Exercise objective ▸
What is needed here is an exact repetition of the records below, beginning at the line that has "## v0.2.0 (2016-11-01)" and stopping after the line that has "with JWT-based authentication.".

● ● ● ● ●

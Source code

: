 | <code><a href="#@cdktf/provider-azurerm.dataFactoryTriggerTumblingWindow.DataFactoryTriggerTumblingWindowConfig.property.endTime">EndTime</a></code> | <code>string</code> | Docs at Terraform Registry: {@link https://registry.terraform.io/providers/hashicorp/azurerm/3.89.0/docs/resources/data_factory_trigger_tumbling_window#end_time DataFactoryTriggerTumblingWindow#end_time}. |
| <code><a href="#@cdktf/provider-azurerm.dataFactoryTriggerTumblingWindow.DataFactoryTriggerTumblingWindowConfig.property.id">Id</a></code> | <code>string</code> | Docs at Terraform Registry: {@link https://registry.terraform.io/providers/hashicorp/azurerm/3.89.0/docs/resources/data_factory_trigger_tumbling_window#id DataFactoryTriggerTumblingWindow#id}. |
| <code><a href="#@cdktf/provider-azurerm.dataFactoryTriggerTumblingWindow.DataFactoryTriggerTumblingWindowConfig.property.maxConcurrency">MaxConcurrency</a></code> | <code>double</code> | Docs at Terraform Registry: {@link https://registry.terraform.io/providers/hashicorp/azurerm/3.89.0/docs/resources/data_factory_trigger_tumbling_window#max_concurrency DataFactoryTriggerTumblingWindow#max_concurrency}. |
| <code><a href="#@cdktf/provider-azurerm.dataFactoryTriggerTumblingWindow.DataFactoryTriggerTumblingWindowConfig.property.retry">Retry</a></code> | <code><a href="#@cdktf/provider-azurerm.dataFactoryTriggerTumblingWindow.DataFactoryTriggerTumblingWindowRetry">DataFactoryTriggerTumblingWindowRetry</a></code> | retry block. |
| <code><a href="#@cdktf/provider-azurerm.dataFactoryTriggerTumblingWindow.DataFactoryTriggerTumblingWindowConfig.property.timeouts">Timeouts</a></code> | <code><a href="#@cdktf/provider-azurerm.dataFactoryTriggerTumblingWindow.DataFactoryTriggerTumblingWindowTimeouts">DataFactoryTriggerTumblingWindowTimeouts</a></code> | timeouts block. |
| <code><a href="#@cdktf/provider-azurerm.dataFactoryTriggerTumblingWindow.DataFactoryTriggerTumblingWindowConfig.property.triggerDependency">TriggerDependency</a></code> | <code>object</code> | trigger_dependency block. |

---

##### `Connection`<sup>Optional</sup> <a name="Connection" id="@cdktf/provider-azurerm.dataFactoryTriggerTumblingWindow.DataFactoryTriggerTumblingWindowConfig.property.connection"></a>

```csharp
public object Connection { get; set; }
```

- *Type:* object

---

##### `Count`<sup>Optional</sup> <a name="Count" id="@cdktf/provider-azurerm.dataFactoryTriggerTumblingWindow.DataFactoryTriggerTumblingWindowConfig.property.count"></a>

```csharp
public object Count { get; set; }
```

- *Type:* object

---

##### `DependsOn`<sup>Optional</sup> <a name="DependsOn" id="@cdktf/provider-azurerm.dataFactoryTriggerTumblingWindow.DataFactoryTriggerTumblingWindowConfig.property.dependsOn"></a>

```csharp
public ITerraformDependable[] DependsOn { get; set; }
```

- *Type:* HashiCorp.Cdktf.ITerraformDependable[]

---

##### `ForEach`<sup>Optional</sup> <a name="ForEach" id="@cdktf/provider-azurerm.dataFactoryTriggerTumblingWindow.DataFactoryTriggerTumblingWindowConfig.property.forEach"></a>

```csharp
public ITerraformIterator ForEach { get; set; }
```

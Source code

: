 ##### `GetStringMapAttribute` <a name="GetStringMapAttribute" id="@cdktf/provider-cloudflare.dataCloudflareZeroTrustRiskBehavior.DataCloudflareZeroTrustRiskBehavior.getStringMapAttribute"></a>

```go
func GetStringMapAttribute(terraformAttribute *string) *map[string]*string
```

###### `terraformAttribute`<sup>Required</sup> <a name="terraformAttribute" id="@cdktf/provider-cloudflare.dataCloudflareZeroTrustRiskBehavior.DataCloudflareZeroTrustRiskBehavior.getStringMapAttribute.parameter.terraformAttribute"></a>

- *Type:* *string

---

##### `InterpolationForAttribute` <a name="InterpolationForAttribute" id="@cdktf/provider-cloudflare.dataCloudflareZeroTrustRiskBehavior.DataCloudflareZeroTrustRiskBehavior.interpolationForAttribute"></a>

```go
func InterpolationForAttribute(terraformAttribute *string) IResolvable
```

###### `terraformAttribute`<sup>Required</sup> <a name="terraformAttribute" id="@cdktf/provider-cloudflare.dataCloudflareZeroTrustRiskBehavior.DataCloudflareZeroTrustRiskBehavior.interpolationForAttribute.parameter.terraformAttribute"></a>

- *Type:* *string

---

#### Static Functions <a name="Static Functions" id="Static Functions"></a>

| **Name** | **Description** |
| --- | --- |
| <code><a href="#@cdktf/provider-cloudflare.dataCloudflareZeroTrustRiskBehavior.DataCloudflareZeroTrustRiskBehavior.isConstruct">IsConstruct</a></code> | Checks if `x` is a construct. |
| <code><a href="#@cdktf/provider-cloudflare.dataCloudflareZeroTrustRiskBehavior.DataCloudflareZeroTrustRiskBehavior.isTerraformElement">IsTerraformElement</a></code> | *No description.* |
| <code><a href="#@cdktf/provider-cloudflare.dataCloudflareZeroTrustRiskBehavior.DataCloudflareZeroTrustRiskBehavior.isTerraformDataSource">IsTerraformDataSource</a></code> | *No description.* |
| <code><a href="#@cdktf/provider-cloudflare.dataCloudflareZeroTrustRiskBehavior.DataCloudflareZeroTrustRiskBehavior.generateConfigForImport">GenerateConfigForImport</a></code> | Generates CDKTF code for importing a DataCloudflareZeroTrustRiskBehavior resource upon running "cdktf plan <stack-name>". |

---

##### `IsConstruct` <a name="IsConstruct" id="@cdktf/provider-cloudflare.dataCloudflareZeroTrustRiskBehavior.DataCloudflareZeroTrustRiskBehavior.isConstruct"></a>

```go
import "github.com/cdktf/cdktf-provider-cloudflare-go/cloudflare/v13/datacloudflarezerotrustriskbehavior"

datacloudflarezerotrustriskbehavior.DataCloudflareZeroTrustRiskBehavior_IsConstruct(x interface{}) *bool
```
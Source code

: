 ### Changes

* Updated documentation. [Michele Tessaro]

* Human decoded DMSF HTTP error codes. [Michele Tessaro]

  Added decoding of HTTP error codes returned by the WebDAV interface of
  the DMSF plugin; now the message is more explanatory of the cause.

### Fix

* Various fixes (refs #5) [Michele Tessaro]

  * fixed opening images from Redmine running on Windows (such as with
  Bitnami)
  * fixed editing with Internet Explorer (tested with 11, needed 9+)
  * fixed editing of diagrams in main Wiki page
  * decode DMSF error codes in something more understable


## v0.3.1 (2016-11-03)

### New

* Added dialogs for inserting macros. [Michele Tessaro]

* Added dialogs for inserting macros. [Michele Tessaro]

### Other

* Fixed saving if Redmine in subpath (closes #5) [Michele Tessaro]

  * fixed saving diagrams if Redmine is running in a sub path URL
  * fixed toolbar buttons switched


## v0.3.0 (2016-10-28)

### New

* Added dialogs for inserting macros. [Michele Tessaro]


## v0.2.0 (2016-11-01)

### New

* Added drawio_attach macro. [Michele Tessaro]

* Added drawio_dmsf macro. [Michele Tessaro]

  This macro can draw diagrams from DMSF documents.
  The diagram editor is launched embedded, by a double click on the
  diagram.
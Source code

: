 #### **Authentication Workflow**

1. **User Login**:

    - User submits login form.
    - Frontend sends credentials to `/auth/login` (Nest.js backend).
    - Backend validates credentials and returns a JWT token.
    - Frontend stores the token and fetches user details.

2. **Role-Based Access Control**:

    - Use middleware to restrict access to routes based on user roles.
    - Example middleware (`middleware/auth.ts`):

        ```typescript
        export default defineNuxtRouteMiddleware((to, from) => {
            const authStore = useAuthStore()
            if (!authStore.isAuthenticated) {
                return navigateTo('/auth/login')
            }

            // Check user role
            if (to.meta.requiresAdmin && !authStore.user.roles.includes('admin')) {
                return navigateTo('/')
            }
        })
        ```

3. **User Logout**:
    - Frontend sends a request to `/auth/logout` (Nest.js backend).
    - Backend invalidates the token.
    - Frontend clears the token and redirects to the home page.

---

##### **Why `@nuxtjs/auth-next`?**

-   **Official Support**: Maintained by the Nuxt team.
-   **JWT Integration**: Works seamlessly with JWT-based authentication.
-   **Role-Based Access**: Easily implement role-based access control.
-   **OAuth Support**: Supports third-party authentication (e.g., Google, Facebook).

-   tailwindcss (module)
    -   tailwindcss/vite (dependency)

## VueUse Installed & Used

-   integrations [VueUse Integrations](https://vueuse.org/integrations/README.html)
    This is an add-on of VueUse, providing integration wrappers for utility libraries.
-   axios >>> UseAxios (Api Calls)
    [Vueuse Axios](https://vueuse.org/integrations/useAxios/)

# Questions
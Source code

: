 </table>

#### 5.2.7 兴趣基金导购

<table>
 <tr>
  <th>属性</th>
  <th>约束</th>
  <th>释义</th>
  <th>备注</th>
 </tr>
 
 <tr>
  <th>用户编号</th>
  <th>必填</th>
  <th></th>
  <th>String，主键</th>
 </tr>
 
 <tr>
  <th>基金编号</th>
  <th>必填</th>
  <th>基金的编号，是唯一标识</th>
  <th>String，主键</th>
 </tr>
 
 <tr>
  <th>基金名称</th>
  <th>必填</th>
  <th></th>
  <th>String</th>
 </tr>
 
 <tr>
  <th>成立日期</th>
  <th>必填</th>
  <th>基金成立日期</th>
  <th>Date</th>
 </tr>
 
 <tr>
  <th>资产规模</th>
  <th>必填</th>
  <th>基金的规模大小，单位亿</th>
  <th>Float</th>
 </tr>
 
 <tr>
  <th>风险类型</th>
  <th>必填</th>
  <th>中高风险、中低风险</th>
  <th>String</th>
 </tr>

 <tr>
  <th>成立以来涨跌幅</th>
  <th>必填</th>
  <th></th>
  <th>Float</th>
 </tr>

● ● ● ● ●

Task output ▸
## v0.2.0 (2016-11-01)

### New

* Added drawio_attach macro. [Michele Tessaro]

* Added drawio_dmsf macro. [Michele Tessaro]

  This macro can draw diagrams from DMSF documents.
  The diagram editor is launched embedded, by a double click on the
  diagram.
Source code

: #### **Authentication Workflow**

1. **User Login**:

    - User submits login form.
    - Frontend sends credentials to `/auth/login` (Nest.js backend).
    - Backend validates credentials and returns a JWT token.
    - Frontend stores the token and fetches user details.

2. **Role-Based Access Control**:

    - Use middleware to restrict access to routes based on user roles.
    - Example middleware (`middleware/auth.ts`):

        ```typescript
        export default defineNuxtRouteMiddleware((to, from) => {
            const authStore = useAuthStore()
            if (!authStore.isAuthenticated) {
                return navigateTo('/auth/login')
            }

            // Check user role
            if (to.meta.requiresAdmin && !authStore.user.roles.includes('admin')) {
                return navigateTo('/')
            }
        })
        ```

3. **User Logout**:
    - Frontend sends a request to `/auth/logout` (Nest.js backend).
    - Backend invalidates the token.
    - Frontend clears the token and redirects to the home page.

---

##### **Why `@nuxtjs/auth-next`?**

-   **Official Support**: Maintained by the Nuxt team.
-   **JWT Integration**: Works seamlessly with JWT-based authentication.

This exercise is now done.